## Records to process
== Segment start ==
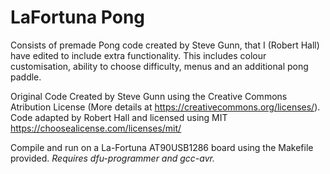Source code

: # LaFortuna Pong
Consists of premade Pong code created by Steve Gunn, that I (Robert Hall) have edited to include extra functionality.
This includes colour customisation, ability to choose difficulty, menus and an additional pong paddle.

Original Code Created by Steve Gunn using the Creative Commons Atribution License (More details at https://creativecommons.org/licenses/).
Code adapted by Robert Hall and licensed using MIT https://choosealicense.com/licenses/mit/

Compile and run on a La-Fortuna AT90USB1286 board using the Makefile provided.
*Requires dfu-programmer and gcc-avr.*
== Segment end ==
== Segment start ==
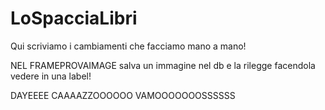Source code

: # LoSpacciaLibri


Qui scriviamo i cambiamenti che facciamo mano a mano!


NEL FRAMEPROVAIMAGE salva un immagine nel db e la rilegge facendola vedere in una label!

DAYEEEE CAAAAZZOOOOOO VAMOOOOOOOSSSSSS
== Segment end ==
== Segment start ==
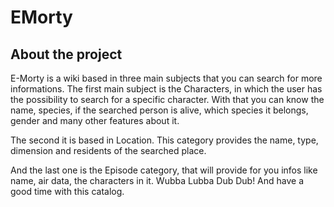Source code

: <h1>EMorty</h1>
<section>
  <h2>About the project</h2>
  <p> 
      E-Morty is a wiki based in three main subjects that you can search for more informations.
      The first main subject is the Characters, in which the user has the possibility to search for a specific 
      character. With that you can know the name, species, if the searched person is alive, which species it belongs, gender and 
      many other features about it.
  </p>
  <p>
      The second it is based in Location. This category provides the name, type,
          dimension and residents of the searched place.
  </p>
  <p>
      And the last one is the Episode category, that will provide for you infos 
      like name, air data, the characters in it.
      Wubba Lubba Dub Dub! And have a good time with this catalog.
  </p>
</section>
== Segment end ==
## About this task
Using the listing above, return word for word each line from the one that has "NEL FRAMEPROVAIMAGE salva" through the one that has "DAYEEEE CAAAAZZOOOOOO VAMOOOOOOOSSSSSS", and no line outside that range.

## The completed task
NEL FRAMEPROVAIMAGE salva un immagine nel db e la rilegge facendola vedere in una label!

DAYEEEE CAAAAZZOOOOOO VAMOOOOOOOSSSSSS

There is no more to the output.